ECLI:NL:RBDHA:2025:21457
Rechtbank Den Haag
- Voorlopige voorziening
- Rechtspraak.nl
Afwijzing verzoek voorlopige voorziening in asielzaak met betrekking tot Dublin-overdracht aan Duitsland
In deze zaak heeft de voorzieningenrechter van de Rechtbank Den Haag op 11 november 2025 uitspraak gedaan in een verzoek om een voorlopige voorziening in het kader van een asielaanvraag. De verzoeker, vertegenwoordigd door mr. R. Hijma, had een aanvraag ingediend voor een verblijfsvergunning asiel voor bepaalde tijd. De Minister van Asiel en Migratie, vertegenwoordigd door mr. J.A.A. Willems, had echter besloten om de aanvraag niet in behandeling te nemen, omdat Duitsland verantwoordelijk zou zijn voor de behandeling van de asielaanvraag op basis van de Dublin-overeenkomst.

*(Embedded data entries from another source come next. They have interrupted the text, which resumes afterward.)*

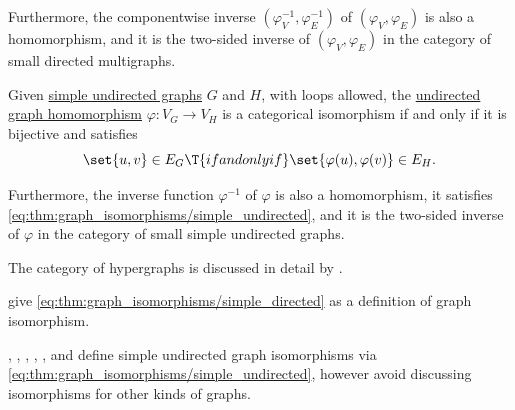 \begin{proposition}
\begin{thmenum}
    Furthermore, the componentwise inverse \( (\varphi_V^{-1}, \varphi_E^{-1}) \) of \( (\varphi_V, \varphi_E) \) is also a homomorphism, and it is the two-sided inverse of \( (\varphi_V, \varphi_E) \) in the category of small directed multigraphs.

     Given \hyperref[def:undirected_graph]{simple undirected graphs} \( G \) and \( H \), with loops allowed, the \hyperref[def:undirected_graph/morphism]{undirected graph homomorphism} \( \varphi: V_G \to V_H \) is a categorical isomorphism if and only if it is bijective and satisfies
    \begin{equation}\label{eq:thm:graph_isomorphisms/simple_undirected}
      \set{ u, v } \in E_G \T{if and only if} \set{ \varphi(u), \varphi(v) } \in E_H.
    \end{equation}
  \end{thmenum}

  Furthermore, the inverse function \( \varphi^{-1} \) of \( \varphi \) is also a homomorphism, it satisfies \eqref{eq:thm:graph_isomorphisms/simple_undirected}, and it is the two-sided inverse of \( \varphi \) in the category of small simple undirected graphs.
\end{proposition}
\begin{comments}
  \item The category of hypergraphs is discussed in detail by \textcite{DörflerWaller1980Hypergraphs}.

  \textcite[def. 1.4.1]{Knauer2019AlgebraicGraphTheory} give \eqref{eq:thm:graph_isomorphisms/simple_directed} as a definition of graph isomorphism.

  \textcite[3]{Diestel2017GraphTheory}, \textcite[3]{Bollobás1998ModernGraphTheory}, \textcite[def. 1.4.3]{Knauer2019AlgebraicGraphTheory}, \textcite[def. 10.3.1]{Rosen2019DiscreteMathematics}, \textcite[13]{ЕмеличевИПр1990ТеорияГрафов}, \textcite[def. 5.14]{БелоусовТкачёв2004ДискретнаяМатематика} and \textcite[\S 7.1.6]{Новиков2013ДискретнаяМатематика} define simple undirected graph isomorphisms via \eqref{eq:thm:graph_isomorphisms/simple_undirected}, however avoid discussing isomorphisms for other kinds of graphs.
\end{comments}
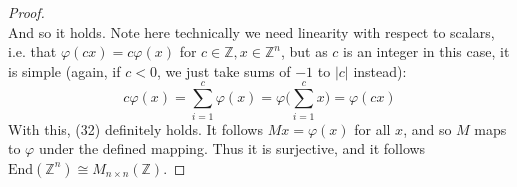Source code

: \documentclass[12pt]{article}
\newenvironment{ex}[2][Exercise]{\begin{trivlist}
\item[\hskip \labelsep {\bfseries #1}\hskip \labelsep {\bfseries #2.}]}{\end{trivlist}}
\begin{document}
\begin{ex}{3}
\begin{enumerate}[label=(\alph*)]
\begin{proof}
\begin{equation}
        \end{equation}
        And so it holds. Note here technically we need linearity with respect to scalars, i.e. that $\varphi(cx) = c\varphi(x)$ for $c \in \mathbb{Z}, x \in \mathbb{Z}^n$, but as $c$ is an integer in this case, it is simple (again, if $c < 0$, we just take sums of $-1$ to $|c|$ instead):
        \begin{equation}
            c\varphi(x) = \sum_{i = 1}^c \varphi(x) = \varphi \Big ( \sum_{i = 1}^c x \Big) = \varphi(cx)
        \end{equation}
        With this, (32) definitely holds. It follows $Mx = \varphi(x)$ for all $x$, and so $M$ maps to $\varphi$ under the defined mapping. Thus it is surjective, and it follows $\text{End}(\mathbb{Z}^n) \cong M_{n \times n}(\mathbb{Z})$.
    \end{proof}
    \end{enumerate}
\end{ex}
\end{document}
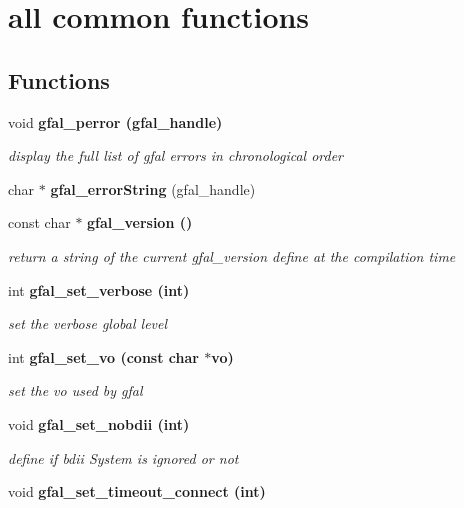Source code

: \section{all common functions}
\label{group__common__group}
\subsection*{Functions}
\begin{CompactItemize}
\item 
void \bf{gfal\_\-perror} (gfal\_\-handle)\label{group__common__group_g21dc4cf2faa139b5813429eefb0c317a}

\begin{CompactList}\small\item\em display the full list of gfal errors in chronological order \item\end{CompactList}\item 
char $\ast$ \textbf{gfal\_\-error\-String} (gfal\_\-handle)\label{group__common__group_gb761574eb723a9c07a932cabec4f2426}

\item 
const char $\ast$ \bf{gfal\_\-version} ()
\begin{CompactList}\small\item\em return a string of the current gfal\_\-version define at the compilation time \item\end{CompactList}\item 
int \bf{gfal\_\-set\_\-verbose} (int)
\begin{CompactList}\small\item\em set the verbose global level \item\end{CompactList}\item 
int \bf{gfal\_\-set\_\-vo} (const char $\ast$vo)\label{group__common__group_gcf4ae9045b7e5a2a697b1bb1f05994a8}

\begin{CompactList}\small\item\em set the vo used by gfal \item\end{CompactList}\item 
void \bf{gfal\_\-set\_\-nobdii} (int)
\begin{CompactList}\small\item\em define if bdii System is ignored or not \item\end{CompactList}\item 
void \bf{gfal\_\-set\_\-timeout\_\-connect} (int)\label{group__common__group_g62f544258aa58af5122f40f0eb1a7c92}


\end{CompactItemize}
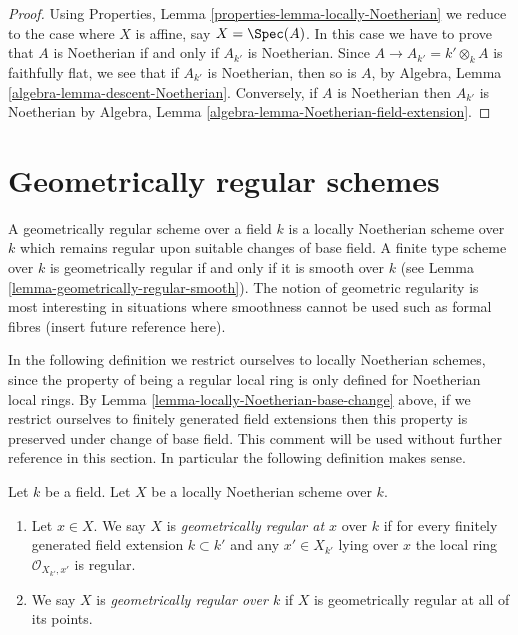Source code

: \begin{proof}
Using Properties, Lemma \ref{properties-lemma-locally-Noetherian}
we reduce to the case where $X$ is
affine, say $X = \Spec(A)$. In this case we have to prove that
$A$ is Noetherian if and only if $A_{k'}$ is Noetherian.
Since $A \to A_{k'} = k' \otimes_k A$ is faithfully flat, we see
that if $A_{k'}$ is Noetherian, then so is $A$, by
Algebra, Lemma \ref{algebra-lemma-descent-Noetherian}.
Conversely, if $A$ is Noetherian then $A_{k'}$ is Noetherian by
Algebra, Lemma \ref{algebra-lemma-Noetherian-field-extension}.
\end{proof}







\section{Geometrically regular schemes}
\label{section-geometrically-regular}

\noindent
A geometrically regular scheme over a field $k$ is a locally Noetherian
scheme over $k$ which remains regular upon suitable changes of base field.
A finite type scheme over $k$ is geometrically regular if and only
if it is smooth over $k$ (see Lemma \ref{lemma-geometrically-regular-smooth}).
The notion of geometric regularity is most interesting in situations
where smoothness cannot be used such as formal fibres (insert future
reference here).

\medskip\noindent
In the following definition we restrict ourselves to locally Noetherian
schemes, since the property of being a regular local ring is only
defined for Noetherian local rings. By
Lemma \ref{lemma-locally-Noetherian-base-change}
above, if we restrict ourselves to finitely generated field extensions then
this property is preserved under change of base field. This comment will be
used without further reference in this section. In particular the following
definition makes sense.

\begin{definition}
\label{definition-geometrically-regular}
Let $k$ be a field. Let $X$ be a locally Noetherian scheme over $k$.
\begin{enumerate}
\item Let $x \in X$. We say $X$ is {\it geometrically regular at $x$}
over $k$ if for every finitely generated field extension $k \subset k'$
and any $x' \in X_{k'}$ lying over $x$ the local ring
$\mathcal{O}_{X_{k'}, x'}$ is regular.
\item We say $X$ is {\it geometrically regular over $k$} if
$X$ is geometrically regular at all of its points.
\end{enumerate}
\end{definition}

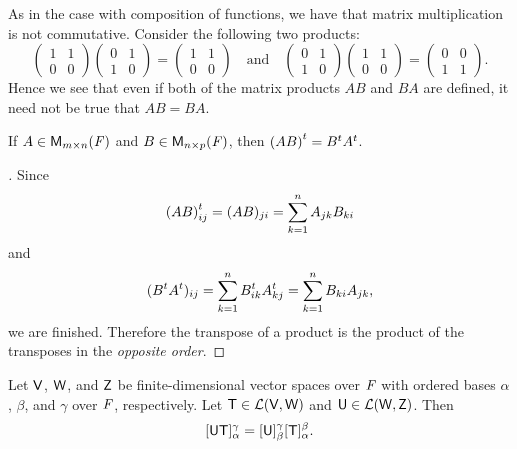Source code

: \begin{note}
	As in the case with composition of functions, we have that matrix multiplication is not commutative. Consider the following two products:
	\[
		\begin{pmatrix}
			1 & 1 \\
			0 & 0
		\end{pmatrix} \begin{pmatrix}
			0 & 1 \\
			1 & 0
		\end{pmatrix} = \begin{pmatrix}
			1 & 1 \\
			0 & 0
		\end{pmatrix} \quad \text{and} \quad \begin{pmatrix}
			0 & 1 \\
			1 & 0
		\end{pmatrix} \begin{pmatrix}
			1 & 1 \\
			0 & 0
		\end{pmatrix} = \begin{pmatrix}
			0 & 0 \\
			1 & 1
		\end{pmatrix}.
	\]
	Hence we see that even if both of the matrix products \(AB\) and \(BA\) are defined, it need not be true that \(AB = BA\).
\end{note}

\begin{eg}\label{2.3.2}
	If \(A \in \ms\) and \(B \in \ms[n][p][\F]\), then \({(AB)}^{t} = {B}^{t} {A}^{t}\).
\end{eg}

\begin{proof}[]
	Since
	\[
		{(AB)}^{t}_{i j} = (AB)_{j i} = \sum_{k = 1}^n A_{j k} B_{k i}
	\]
	and
	\[
		({B}^{t} {A}^{t})_{i j} = \sum_{k = 1}^n {B}^{t}_{i k} {A}^{t}_{k j} = \sum_{k = 1}^n B_{k i} A_{j k},
	\]
	we are finished.
	Therefore the transpose of a product is the product of the transposes in the \emph{opposite order}.
\end{proof}

\begin{thm}\label{2.11}
	Let \(\mathsf{V}\), \(\mathsf{W}\), and \(\mathsf{Z}\) be finite-dimensional vector spaces over \(\mathit{F}\) with ordered bases \(\alpha\), \(\beta\), and \(\gamma\) over \(\mathit{F}\), respectively.
	Let \(\mathsf{T} \in \mathcal{L}(\mathsf{V}, \mathsf{W})\) and \(\mathsf{U} \in \mathcal{L}(\mathsf{W}, \mathsf{Z})\).
	Then
	\[
		[\mathsf{U} \mathsf{T}]_{\alpha}^{\gamma} = [\mathsf{U}]_{\beta}^{\gamma} [\mathsf{T}]_{\alpha}^{\beta}.
	\]
\end{thm}

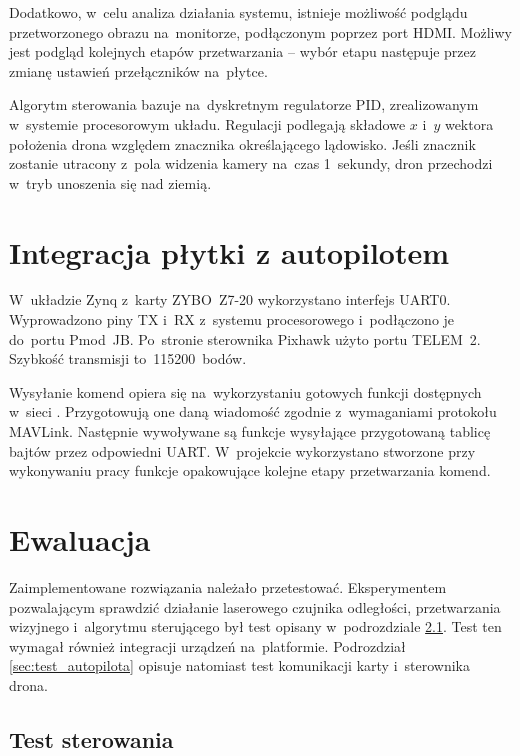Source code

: Dodatkowo, w~celu analiza działania systemu, istnieje możliwość podglądu przetworzonego obrazu na~monitorze, podłączonym poprzez port HDMI. 
Możliwy jest podgląd kolejnych etapów przetwarzania -- wybór etapu następuje przez zmianę ustawień przełączników na~płytce.

Algorytm sterowania bazuje na~dyskretnym regulatorze PID, zrealizowanym w~systemie procesorowym układu.
Regulacji podlegają składowe $x$ i~$y$ wektora położenia drona względem znacznika określającego lądowisko. 
Jeśli znacznik zostanie utracony z~pola widzenia kamery na~czas 1~sekundy, dron przechodzi w~tryb unoszenia się nad ziemią.

\section{Integracja płytki z autopilotem}
\label{sec:integracja_plytka_autopilot}

W~układzie Zynq z~karty ZYBO~Z7-20 wykorzystano interfejs UART0. 
Wyprowadzono piny TX i~RX z~systemu procesorowego i~podłączono je do~portu Pmod~JB. 
Po~stronie sterownika Pixhawk użyto portu TELEM~2. 
Szybkość transmisji to~115200~bodów.

Wysyłanie komend opiera się na~wykorzystaniu gotowych funkcji dostępnych w~sieci \cite{github_mavlink}.
Przygotowują one daną wiadomość zgodnie z~wymaganiami protokołu MAVLink. 
Następnie wywoływane są funkcje wysyłające przygotowaną tablicę bajtów przez odpowiedni UART. 
W~projekcie wykorzystano stworzone przy wykonywaniu pracy \cite{mgr} funkcje opakowujące kolejne etapy przetwarzania komend.
\section{Ewaluacja}
\label{sec:ewaluacja_sprzetu}
Zaimplementowane rozwiązania należało przetestować. Eksperymentem pozwalającym sprawdzić działanie laserowego czujnika odległości, przetwarzania wizyjnego i~algorytmu sterującego był test opisany w~podrozdziale \ref{sec:test_sterowania}. Test ten wymagał również integracji urządzeń na~platformie. Podrozdział \ref{sec:test_autopilota} opisuje natomiast test komunikacji karty i~sterownika drona. 
\subsection{Test sterowania}
\label{sec:test_sterowania}

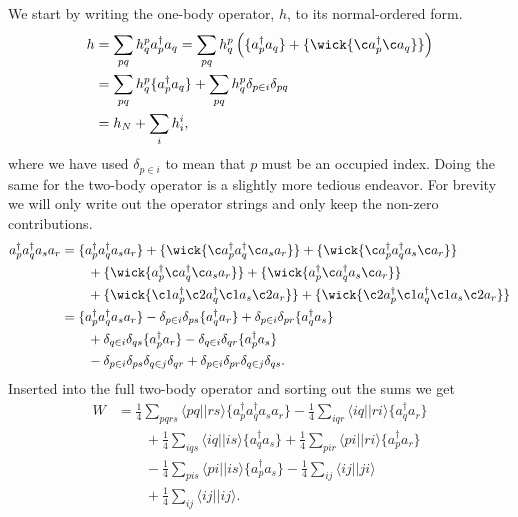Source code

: \documentclass[
    a4paper, aps, twocolumn, floatfix, superscriptaddress,
    nofootinbib]{revtex4-1}
\newcommand{\1}{\mathds{1}}
\newcommand{\para}[1]{\left(#1\right)}
\newcommand{\bra}[1]{\langle #1\lvert}
\newcommand{\ket}[1]{\rvert #1\rangle}
\newcommand{\acr}[1]{a_{#1}^{\dagger}}
\newcommand{\ade}[1]{a_{#1}}
\begin{document}
    We start by writing the one-body operator, $h$, to its normal-ordered form.
    \begin{align}
        h &= \sum_{pq}h^p_q\acr{p}\ade{q}
        = \sum_{pq}h^p_q\para{
            \{\acr{p}\ade{q}\}
            + \{
                \wick{\c a_{p}^{\dagger} \c a_{q}}
            \}
        }
        \\
        &= \sum_{pq}h^p_q\{
            \acr{p}\ade{q}
        \}
        + \sum_{pq}h^p_q\delta_{p \in i}\delta_{pq}
        \\
        &= h_N + \sum_{i}h^i_i,
    \end{align}
    where we have used $\delta_{p \in i}$ to mean that $p$ must be an occupied
    index. Doing the same for the two-body operator is a slightly more tedious
    endeavor. For brevity we will only write out the operator strings and only
    keep the non-zero contributions.
    \begin{align}
        \acr{p}\acr{q}\ade{s}\ade{r}
        &=
        \{\acr{p}\acr{q}\ade{s}\ade{r}\}
        + \{
            \wick{\c a_p^{\dagger} a_{q}^{\dagger} \c a_{s} a_{r}}
        \}
        + \{
            \wick{\c a_p^{\dagger} a_{q}^{\dagger} a_{s} \c a_{r}}
        \}
        \nonumber \\
        &\qquad
        + \{
            \wick{a_p^{\dagger} \c a_{q}^{\dagger} \c a_{s} a_{r}}
        \}
        + \{
            \wick{a_p^{\dagger} \c a_{q}^{\dagger} a_{s} \c a_{r}}
        \}
        \nonumber \\
        &\qquad
        + \{
            \wick{\c1 a_p^{\dagger} \c2 a_{q}^{\dagger} \c1 a_{s} \c2 a_{r}}
        \}
        + \{
            \wick{\c2 a_p^{\dagger} \c1 a_{q}^{\dagger} \c1 a_{s} \c2 a_{r}}
        \}
        \\
        &=
        \{\acr{p}\acr{q}\ade{s}\ade{r}\}
        - \delta_{p \in i}\delta_{ps}\{\acr{q}\ade{r}\}
        + \delta_{p \in i}\delta_{pr}\{\acr{q}\ade{s}\}
        \nonumber \\
        &\qquad
        + \delta_{q \in i}\delta_{qs}\{\acr{p}\ade{r}\}
        - \delta_{q \in i}\delta_{qr}\{\acr{p}\ade{s}\}
        \nonumber \\
        &\qquad
        - \delta_{p \in i}\delta_{ps}\delta_{q \in j}\delta_{qr}
        + \delta_{p \in i}\delta_{pr}\delta_{q \in j}\delta_{qs}.
    \end{align}
    Inserted into the full two-body operator and sorting out the sums we get
    \begin{align}
        W
        &=
        \frac{1}{4}\sum_{pqrs}\bra{pq}\ket{rs}
        \{\acr{p}\acr{q}\ade{s}\ade{r}\}
        - \frac{1}{4}\sum_{iqr}\bra{iq}\ket{ri}\{\acr{q}\ade{r}\}
        \nonumber \\
        &\qquad
        + \frac{1}{4}\sum_{iqs}\bra{iq}\ket{is}\{\acr{q}\ade{s}\}
        + \frac{1}{4}\sum_{pir}\bra{pi}\ket{ri}\{\acr{p}\ade{r}\}
        \nonumber \\
        &\qquad
        - \frac{1}{4}\sum_{pis}\bra{pi}\ket{is}\{\acr{p}\ade{s}\}
        - \frac{1}{4}\sum_{ij}\bra{ij}\ket{ji}
        \nonumber \\
        &\qquad
        + \frac{1}{4}\sum_{ij}\bra{ij}\ket{ij}.
    \end{align}
\end{document}
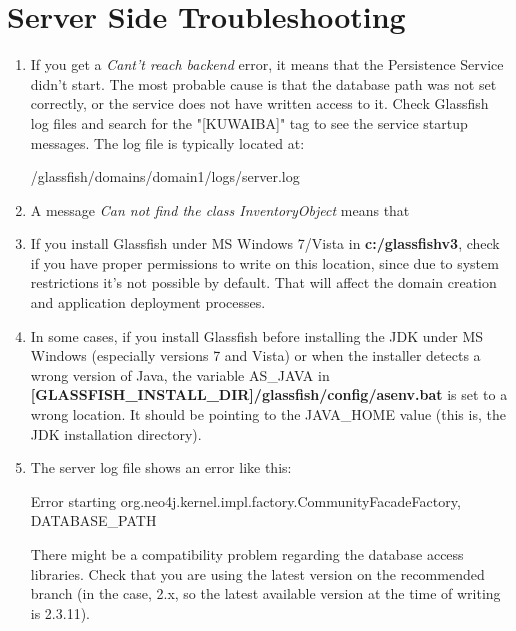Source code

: \documentclass[a4paper]{article}
\begin{document}
			\section{Server Side Troubleshooting} \label{sec:Troubleshooting}
				\begin{enumerate}
					\item If you get a \textit{Cant't reach backend} error, it means that the Persistence Service didn't start. The most probable cause is that the database path was not set correctly, or the service does not have written access to it. Check Glassfish log files and search for the "[KUWAIBA]" tag to see the service startup messages. The log file is typically located at:
					\begin{verbbox}
						/glassfish/domains/domain1/logs/server.log
					\end{verbbox}
					\begin{figure}[h!]
						\centering	
						\theverbbox
					\end{figure}					
					\item A message \textit{Can not find the class InventoryObject} means that 
					\item If you install Glassfish under MS Windows 7/Vista in \textbf{c:/glassfishv3}, check if you have proper permissions to write on this location, since due to system restrictions it's not possible by default. That will affect the domain creation and application deployment processes.
					\item In some cases, if you install Glassfish before installing the JDK under MS Windows (especially versions 7 and Vista) or when the installer detects a wrong version of Java, the variable AS\_JAVA in \textbf{[GLASSFISH\_INSTALL\_DIR]/glassfish/config/asenv.bat} is set to a wrong location. It should be pointing to the JAVA\_HOME value (this is, the JDK installation directory).
					\item The server log file shows an error like this:
					\begin{verbbox}
						Error starting org.neo4j.kernel.impl.factory.CommunityFacadeFactory, DATABASE_PATH
					\end{verbbox}
					\begin{figure}[h!]
						\centering	
						\theverbbox
					\end{figure}
					
					 There might be a compatibility problem regarding the database access libraries. Check that you are using the latest version on the recommended branch (in the case, 2.x, so the latest available version at the time of writing is 2.3.11).
				\end{enumerate}
			\newpage
\end{document}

De verzoeker heeft hiertegen beroep ingesteld en verzocht om een voorlopige voorziening. De voorzieningenrechter heeft het verzoek op 28 oktober 2025 behandeld, waarbij de verzoeker en zijn gemachtigde aanwezig waren, evenals een tolk. De minister was vertegenwoordigd door zijn gemachtigde. Tijdens de zitting is duidelijk geworden dat er al een uitspraak was gedaan in een aanverwante zaak (NL25.50640), waardoor de noodzaak voor een voorlopige voorziening niet meer aanwezig was.
De voorzieningenrechter heeft het verzoek om een voorlopige voorziening dan ook afgewezen, met de overweging dat er geen aanleiding was voor een proceskostenveroordeling. De uitspraak is openbaar gemaakt op 11 november 2025, en tegen deze uitspraak staat geen hoger beroep of verzet open.